Tuesday, December 07, 2004

Watching the treacly Love Actually, I kept wondering what on earth had possessed me to rent the movie. Well, for one thing, there was the desire to watch something light. Plus the fact that the movie has been written and directed by Richard Curtis, whose movies, so far at least, I've enjoyed. I am not quite sure what Actually's problem really is. The movie is sincere, it's apparent that Curtis is, quite literally, putting himself out on a limb; this is the mushiest movie he's ever written. Its even got a to-die-for all-star British cast with a few token Americans. And the soundtrack is uniformly gooey (but good though) to the point of making one die from an overdose of sugar.

Ultimately though, there's only so much of mush that one can take. Watching no less than nine romantic subplots means that the movie flits from one romantic pair to another. Curtis is no Paul Thomas Anderson - he has no idea how to weave the plots together, to make the tension of one plot flood into another, to make one plot comment on another. Then there's the fact that the characters all speak in Curtisms - in the cute, self-deprecating style (which means blinking charmingly even in the most hideously embarassing of situations) that Curtis has perfected through all these years. But when actors are barely on the screen for more than a minute, it's hard to make a character one's own; the movie has no characters, just props on which to hang it's message that LOVE is all around us.

What happens if a bachelor British prime-minister (and one as foppy as Hugh Grant, no less) falls in love with his, ummm, housekeeper? What would happen if two body-doubles, who make their living by simulating sexual positions for the movie camera, were to fall in love? Could a man and a woman fall in love without even understanding one word of what the other says? It seems to me that Curtis, wrote the movie, with these kind of questions in mind. I enjoyed hte body-double subplot the most even though it has less than five minutes of screen-time. And I kept looking at my watch as Liam Nesson and his consistently slappable son kept having one irritating conversation after another. The other storylines are more or less generic, depending on how much you can stomach the ages old love triangle of the two best friends in love with the same girl, or the happily married couple in the throes of mid-life crisis or the woman professional pining away for her boss.

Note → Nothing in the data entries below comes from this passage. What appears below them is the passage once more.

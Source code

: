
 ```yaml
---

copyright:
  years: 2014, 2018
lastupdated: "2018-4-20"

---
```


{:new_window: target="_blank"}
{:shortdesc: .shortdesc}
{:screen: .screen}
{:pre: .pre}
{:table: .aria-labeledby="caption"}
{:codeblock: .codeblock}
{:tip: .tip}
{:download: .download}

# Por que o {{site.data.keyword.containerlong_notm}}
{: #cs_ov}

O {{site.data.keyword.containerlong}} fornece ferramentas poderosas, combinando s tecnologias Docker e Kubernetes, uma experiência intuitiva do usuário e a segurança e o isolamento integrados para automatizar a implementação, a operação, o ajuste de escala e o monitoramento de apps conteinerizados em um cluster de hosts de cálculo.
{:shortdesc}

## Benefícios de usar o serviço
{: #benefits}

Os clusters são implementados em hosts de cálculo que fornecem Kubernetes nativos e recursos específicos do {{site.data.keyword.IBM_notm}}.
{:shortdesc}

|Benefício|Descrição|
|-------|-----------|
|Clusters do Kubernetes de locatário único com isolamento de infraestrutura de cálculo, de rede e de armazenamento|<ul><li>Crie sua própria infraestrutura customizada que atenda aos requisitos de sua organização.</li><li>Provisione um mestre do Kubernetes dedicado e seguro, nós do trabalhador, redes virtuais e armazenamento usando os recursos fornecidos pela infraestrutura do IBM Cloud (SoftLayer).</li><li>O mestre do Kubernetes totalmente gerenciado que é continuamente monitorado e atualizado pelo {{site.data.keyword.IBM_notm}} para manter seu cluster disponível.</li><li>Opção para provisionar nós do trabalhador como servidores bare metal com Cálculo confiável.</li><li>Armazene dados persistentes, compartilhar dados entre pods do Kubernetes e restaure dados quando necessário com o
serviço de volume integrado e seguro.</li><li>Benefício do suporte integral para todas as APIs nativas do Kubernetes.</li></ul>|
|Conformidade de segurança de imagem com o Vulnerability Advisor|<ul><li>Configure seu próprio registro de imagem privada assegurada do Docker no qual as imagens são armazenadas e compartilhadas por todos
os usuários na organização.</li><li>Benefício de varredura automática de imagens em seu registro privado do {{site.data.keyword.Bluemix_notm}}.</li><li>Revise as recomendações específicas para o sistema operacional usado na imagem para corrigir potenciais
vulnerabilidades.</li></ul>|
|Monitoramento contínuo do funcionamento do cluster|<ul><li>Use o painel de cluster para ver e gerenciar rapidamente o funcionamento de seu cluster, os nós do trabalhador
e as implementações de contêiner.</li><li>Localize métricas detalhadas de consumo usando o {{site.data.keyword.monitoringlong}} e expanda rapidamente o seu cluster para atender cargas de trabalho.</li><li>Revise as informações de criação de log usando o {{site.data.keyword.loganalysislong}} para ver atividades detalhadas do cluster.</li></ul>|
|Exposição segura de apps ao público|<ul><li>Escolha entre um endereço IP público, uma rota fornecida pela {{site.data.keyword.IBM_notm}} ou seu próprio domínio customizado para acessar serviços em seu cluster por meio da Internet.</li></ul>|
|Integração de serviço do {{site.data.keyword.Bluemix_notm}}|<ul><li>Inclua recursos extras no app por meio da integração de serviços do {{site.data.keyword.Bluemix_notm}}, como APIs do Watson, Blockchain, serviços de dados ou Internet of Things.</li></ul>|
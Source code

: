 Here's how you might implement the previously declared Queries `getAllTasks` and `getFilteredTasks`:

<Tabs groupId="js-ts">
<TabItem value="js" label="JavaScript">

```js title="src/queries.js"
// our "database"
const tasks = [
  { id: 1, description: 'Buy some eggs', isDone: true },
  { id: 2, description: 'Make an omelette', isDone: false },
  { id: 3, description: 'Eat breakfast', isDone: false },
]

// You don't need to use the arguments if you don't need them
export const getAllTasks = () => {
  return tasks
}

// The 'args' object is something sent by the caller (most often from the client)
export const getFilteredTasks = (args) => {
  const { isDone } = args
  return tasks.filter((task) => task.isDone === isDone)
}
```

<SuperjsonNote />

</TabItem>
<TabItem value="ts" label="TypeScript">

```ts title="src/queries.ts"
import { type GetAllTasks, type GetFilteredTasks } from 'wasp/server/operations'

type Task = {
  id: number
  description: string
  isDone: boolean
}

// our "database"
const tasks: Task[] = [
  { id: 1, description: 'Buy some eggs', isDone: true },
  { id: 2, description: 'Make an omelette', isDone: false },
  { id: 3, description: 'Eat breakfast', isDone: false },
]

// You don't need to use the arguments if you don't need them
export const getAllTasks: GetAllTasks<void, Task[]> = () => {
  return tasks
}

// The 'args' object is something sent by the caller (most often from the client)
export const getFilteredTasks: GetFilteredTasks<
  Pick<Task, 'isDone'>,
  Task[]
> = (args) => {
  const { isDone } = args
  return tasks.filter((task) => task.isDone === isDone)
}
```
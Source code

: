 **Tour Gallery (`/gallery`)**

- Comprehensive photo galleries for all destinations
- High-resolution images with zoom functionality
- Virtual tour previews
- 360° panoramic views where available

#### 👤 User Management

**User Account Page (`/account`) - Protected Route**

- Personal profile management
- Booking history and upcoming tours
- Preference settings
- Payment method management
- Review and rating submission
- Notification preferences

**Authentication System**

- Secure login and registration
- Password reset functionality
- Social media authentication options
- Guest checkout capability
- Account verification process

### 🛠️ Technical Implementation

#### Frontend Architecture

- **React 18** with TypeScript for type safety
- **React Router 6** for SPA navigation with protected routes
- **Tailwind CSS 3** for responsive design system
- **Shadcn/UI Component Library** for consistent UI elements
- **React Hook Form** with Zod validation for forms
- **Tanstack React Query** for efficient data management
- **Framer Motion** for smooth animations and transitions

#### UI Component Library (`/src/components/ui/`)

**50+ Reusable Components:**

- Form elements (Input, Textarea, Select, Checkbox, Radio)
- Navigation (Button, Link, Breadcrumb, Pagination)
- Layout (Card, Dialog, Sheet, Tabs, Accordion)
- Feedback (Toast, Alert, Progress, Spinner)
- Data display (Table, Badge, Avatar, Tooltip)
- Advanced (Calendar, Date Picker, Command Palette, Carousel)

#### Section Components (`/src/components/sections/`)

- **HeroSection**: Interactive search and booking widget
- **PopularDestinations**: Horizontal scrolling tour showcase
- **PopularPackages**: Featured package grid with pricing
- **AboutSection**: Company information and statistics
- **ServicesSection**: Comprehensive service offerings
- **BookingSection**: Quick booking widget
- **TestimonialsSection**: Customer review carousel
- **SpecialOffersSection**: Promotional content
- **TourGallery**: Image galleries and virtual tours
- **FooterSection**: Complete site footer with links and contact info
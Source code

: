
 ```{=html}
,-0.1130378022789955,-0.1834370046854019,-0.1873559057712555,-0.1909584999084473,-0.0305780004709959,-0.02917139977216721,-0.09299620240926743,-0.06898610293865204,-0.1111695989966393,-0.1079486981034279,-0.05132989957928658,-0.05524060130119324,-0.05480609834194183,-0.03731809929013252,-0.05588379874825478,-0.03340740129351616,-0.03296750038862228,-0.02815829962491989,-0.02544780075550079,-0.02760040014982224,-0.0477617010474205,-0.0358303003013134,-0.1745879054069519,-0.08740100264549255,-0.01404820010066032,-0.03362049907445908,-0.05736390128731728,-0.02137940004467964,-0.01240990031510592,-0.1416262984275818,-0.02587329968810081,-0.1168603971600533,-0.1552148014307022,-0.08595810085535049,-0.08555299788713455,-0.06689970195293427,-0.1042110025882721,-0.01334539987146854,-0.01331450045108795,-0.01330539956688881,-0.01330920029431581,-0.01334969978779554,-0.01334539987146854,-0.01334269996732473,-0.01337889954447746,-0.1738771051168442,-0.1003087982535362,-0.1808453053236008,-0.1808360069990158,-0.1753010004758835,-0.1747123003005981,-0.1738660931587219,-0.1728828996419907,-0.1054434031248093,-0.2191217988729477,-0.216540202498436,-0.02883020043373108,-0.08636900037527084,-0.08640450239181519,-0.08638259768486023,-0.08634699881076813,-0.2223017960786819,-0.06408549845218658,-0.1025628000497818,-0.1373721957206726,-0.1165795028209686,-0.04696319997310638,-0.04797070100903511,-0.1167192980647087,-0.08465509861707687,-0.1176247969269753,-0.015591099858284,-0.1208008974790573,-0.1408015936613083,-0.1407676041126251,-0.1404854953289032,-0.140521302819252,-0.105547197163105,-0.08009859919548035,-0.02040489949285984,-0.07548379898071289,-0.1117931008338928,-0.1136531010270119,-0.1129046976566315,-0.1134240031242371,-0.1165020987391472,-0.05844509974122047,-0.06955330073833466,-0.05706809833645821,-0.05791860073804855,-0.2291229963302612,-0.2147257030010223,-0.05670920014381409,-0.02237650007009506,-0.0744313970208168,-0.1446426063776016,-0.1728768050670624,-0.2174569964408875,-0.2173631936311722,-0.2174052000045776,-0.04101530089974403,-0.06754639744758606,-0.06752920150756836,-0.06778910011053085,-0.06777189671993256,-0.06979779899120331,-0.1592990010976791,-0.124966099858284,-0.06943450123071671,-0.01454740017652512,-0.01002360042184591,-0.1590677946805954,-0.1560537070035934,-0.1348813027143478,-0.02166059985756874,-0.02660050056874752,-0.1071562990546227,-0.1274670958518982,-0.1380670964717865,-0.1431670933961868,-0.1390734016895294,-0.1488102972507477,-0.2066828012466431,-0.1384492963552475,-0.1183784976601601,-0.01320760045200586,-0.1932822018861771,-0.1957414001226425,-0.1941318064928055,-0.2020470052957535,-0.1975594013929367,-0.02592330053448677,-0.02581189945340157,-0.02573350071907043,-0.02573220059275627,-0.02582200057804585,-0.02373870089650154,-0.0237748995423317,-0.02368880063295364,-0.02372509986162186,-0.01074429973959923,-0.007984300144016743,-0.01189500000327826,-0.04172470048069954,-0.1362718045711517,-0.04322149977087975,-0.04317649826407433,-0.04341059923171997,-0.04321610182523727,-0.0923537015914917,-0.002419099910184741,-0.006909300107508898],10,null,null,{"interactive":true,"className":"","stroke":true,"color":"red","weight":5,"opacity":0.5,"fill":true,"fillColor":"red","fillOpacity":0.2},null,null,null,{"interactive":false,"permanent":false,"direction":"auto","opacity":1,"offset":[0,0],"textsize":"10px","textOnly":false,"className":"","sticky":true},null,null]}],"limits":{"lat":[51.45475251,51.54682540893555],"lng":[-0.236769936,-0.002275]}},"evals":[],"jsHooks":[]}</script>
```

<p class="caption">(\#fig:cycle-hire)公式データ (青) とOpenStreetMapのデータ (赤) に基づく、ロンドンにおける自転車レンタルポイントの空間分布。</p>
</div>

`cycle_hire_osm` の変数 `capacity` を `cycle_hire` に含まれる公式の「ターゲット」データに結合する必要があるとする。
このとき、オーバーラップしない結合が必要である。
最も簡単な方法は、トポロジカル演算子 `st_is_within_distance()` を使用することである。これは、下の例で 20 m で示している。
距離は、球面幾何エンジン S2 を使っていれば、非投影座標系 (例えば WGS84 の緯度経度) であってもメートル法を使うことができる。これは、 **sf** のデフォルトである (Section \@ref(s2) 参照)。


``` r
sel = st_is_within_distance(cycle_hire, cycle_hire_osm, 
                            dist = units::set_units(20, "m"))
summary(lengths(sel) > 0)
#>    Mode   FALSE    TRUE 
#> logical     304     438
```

Which brings me to another point. The portrayal of women in this movie. Two of the romantic storylines involve housekeepers falling in love with their bosses. Laura Linney (who, by the way, is the best thing in this movie) plays a executive meekly in love with her (hunky) boss. What, one wonders, is the message here? The over-all impression of the working female professional in the movie is that of the secretary - no, not just a secretary but a secretary straight from the pages of a Mills&Boon romance (yes, I used to read those) who falls for her boss, a strong bronzed rugged mascular (yes, yes, you name it) alpha-male. I can only presume it's unintentional since a movie like this doesn't set out to offend people deliberately. But considering how successful movies like these are and the fact that they are generally modified depending on how they are received by focus groups, I wonder how much we still like to think of the working woman as a meek, weak, and yes, virginal secretary.